2017 Tax Act – Should You Unwind Your Estate Planning?

March 7, 2018

In light of the recent changes to the tax law, some readers may have estate plans in place that were created at a time when the exemptions were significantly lower and which not only may no longer be beneficial but which actually may be detrimental to their heirs. As a result, it is possible that some readers may benefit from unwinding previously created structures under certain circumstances.

As you may recall from our recent Wealth Advisory newsletter, the new tax law increases both the federal estate and gift tax exemptions to $11.2 million per person while continuing to permit assets owned at death to receive a step up in basis to their date of death values. Given that these exemption amounts are far more generous than they ever were, it is possible that clients who previously made lifetime gifts to minimize the estate tax bite may, under the current transfer tax regime, no longer have taxable estates (even assuming that the transferred assets were to be includible in their estates) and thus would greatly benefit from an income tax perspective by undoing their planning and having the assets includible in their estates.

EXAMPLE 1: Let's assume that married clients have a present net worth of $5 million after husband funded a trust several years earlier with cash of $1 million. Let's further assume that the trust invested the cash in securities which have appreciated in value to $3 million.
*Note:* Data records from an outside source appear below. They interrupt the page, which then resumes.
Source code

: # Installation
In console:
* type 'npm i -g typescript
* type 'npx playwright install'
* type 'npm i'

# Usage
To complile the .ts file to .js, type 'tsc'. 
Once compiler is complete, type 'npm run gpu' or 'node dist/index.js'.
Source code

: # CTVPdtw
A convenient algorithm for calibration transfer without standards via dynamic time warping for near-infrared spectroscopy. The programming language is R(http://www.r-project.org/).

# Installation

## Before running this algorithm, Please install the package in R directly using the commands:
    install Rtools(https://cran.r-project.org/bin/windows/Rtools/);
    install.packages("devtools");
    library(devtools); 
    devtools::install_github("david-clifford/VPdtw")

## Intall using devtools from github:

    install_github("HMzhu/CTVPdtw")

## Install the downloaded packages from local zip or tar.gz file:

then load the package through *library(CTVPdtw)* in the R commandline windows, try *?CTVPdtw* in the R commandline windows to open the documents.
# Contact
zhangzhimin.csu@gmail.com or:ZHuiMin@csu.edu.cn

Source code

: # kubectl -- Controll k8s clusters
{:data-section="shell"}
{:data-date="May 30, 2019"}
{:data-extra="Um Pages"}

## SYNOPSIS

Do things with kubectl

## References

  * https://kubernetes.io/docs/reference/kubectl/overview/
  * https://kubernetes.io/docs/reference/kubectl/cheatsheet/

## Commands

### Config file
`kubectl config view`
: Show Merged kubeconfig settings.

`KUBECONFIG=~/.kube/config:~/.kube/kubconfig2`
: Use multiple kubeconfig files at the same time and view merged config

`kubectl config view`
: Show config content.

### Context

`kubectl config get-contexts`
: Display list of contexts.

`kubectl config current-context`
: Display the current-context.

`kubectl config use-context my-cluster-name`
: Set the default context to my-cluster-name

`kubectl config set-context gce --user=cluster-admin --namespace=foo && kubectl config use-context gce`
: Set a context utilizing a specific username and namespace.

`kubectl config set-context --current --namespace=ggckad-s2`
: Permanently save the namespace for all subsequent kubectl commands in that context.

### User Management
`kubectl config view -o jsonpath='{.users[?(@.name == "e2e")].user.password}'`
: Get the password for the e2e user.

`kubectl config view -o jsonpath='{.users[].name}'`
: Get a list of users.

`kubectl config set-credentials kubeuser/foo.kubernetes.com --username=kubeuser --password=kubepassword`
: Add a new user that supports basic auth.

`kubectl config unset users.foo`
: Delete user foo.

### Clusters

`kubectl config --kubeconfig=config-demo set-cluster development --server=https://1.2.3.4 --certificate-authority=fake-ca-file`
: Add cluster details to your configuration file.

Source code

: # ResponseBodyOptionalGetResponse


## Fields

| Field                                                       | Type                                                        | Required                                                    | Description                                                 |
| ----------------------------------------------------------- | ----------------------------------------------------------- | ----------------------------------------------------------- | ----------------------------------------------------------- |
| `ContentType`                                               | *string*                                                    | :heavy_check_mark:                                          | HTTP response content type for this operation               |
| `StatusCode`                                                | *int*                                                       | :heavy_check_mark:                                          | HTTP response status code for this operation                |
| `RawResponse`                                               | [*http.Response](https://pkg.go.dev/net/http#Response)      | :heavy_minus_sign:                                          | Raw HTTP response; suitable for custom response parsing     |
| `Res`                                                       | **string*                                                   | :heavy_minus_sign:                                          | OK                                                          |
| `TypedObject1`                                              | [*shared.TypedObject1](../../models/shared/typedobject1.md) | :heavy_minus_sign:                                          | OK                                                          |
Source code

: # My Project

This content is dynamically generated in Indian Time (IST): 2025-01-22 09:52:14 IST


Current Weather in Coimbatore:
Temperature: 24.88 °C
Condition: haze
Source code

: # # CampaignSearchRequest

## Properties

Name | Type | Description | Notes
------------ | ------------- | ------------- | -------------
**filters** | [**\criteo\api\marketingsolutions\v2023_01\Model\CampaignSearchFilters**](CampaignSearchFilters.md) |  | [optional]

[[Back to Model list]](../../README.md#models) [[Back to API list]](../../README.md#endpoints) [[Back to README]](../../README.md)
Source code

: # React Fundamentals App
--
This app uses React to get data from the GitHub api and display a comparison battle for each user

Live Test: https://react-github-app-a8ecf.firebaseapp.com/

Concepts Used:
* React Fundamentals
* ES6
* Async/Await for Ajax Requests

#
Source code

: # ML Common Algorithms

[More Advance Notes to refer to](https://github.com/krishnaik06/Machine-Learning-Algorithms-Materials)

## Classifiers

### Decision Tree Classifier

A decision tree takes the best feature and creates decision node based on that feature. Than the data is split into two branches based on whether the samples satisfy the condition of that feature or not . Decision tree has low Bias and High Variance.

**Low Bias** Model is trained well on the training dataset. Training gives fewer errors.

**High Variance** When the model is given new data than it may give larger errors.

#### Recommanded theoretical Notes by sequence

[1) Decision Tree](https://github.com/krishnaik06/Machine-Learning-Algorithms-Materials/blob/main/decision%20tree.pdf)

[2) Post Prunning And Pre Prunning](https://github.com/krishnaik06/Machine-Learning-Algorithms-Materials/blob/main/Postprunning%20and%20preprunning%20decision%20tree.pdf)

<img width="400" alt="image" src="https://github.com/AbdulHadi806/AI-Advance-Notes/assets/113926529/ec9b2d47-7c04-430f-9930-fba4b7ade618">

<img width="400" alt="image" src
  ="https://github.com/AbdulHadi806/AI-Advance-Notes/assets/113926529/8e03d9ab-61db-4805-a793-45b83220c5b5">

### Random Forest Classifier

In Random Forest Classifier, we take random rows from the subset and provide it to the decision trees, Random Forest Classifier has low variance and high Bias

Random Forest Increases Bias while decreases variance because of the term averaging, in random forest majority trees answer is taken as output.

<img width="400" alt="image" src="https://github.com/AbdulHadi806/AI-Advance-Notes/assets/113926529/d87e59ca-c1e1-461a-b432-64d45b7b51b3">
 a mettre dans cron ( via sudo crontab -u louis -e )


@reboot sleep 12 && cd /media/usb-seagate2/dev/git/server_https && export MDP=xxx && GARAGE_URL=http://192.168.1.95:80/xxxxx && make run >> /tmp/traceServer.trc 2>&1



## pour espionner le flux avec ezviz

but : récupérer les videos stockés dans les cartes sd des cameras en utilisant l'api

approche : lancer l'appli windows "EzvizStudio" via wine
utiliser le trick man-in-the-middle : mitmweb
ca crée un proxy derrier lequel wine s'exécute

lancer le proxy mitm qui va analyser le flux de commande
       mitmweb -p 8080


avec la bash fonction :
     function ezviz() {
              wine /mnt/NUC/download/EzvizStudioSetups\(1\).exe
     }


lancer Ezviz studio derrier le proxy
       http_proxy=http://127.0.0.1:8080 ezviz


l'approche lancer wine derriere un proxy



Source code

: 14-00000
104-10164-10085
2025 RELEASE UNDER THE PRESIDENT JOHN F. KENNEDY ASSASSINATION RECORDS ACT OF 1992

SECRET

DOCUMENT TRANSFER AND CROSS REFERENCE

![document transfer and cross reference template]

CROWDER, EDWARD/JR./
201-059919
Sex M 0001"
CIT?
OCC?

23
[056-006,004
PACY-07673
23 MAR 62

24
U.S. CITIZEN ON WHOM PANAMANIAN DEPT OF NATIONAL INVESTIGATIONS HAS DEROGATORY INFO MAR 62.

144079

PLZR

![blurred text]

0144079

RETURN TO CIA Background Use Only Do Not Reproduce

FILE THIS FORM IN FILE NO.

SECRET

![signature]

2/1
When husband dies the trust would pass to their heirs estate tax free. However, the trust assets would still have the $1 million basis in the securities and thus a $2 million capital gain would be lurking upon the sale of the assets which would translate into more than $400,000 of capital gains tax.  However, if the trust had a mechanism for unwinding the transfer (i.e., wife is a beneficiary and could receive a distribution within the discretion of the trustees of all of the trust assets), their estates would still pass estate tax free due to the increased exemption and those assets would receive a stepped-up basis at death eliminating the capital gains tax.

In addition to the need to reconsider one's prior lifetime planning, many surviving spouses may also find it extremely valuable to revisit the planning that was done under their deceased spouse's Will.

EXAMPLE 2: Let's assume that husband died when the federal estate tax exemption was $2 million and his Will provided that his exemption amount was to pass to a credit shelter trust for the benefit of his wife and issue. Let's further assume that the trust assets have increased in value to $5 million and wife has $5 million of other assets. Similar to the results in Example 1, there should be no federal estate tax payable if wife dies when the exemption is over $11 million, and thus all of her assets and the credit shelter trust assets should pass to their heirs transfer tax free. However, as was the case with Example 1, there is significant appreciation in the credit shelter trust assets that will not receive a step up in basis when wife dies unless the trust assets are somehow includible in wife's estate and thus wife might very well be advised to unwind the credit shelter trust and hold the appreciated assets until death to ensure that the capital gains inherent in these assets disappears.

While the examples above do not factor in such things as the applicable state estate tax, the sunset provisions in the Act that make the exemptions revert to their 2017 levels beginning in 2026, and other benefits that trusts provide (including creditor protection), they make clear that clients with estates below the exemption amounts who have done prior planning or who are beneficiaries of trusts created for their benefit should carefully review their planning to determine whether it might be advisable to make any changes.